**Task**
Only the lines below starting at the one containing "actual raw input" and ending at the one containing "and the true" belong in the answer, each copied exactly.
★ ★ ★ ★ ★ ★ ★
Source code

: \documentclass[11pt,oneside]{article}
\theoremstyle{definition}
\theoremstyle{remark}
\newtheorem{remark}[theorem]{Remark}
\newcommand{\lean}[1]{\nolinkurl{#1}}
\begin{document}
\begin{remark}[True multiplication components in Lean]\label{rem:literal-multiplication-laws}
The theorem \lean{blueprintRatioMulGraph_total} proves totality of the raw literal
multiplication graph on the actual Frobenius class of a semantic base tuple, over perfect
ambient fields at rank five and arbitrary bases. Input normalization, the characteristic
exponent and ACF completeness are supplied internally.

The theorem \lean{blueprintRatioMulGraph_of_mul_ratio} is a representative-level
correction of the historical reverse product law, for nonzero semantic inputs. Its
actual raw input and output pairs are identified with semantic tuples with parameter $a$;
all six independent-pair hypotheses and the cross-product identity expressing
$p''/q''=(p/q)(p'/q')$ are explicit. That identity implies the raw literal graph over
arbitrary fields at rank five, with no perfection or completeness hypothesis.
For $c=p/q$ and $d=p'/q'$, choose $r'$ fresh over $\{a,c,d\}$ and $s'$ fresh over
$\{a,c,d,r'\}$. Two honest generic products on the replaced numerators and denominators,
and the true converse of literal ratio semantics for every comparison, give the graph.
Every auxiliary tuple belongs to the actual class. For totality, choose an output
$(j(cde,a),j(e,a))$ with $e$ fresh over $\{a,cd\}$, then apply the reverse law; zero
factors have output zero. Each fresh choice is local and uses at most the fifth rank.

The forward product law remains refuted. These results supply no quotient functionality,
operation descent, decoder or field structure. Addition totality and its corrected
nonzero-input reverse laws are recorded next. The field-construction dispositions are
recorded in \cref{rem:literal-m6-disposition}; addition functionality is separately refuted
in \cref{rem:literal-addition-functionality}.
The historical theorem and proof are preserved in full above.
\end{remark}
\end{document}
★ ★ ★ ★ ★ ★ ★
**Solution**
actual raw input and output pairs are identified with semantic tuples with parameter $a$;
all six independent-pair hypotheses and the cross-product identity expressing
$p''/q''=(p/q)(p'/q')$ are explicit. That identity implies the raw literal graph over
arbitrary fields at rank five, with no perfection or completeness hypothesis.
For $c=p/q$ and $d=p'/q'$, choose $r'$ fresh over $\{a,c,d\}$ and $s'$ fresh over
$\{a,c,d,r'\}$. Two honest generic products on the replaced numerators and denominators,
and the true converse of literal ratio semantics for every comparison, give the graph.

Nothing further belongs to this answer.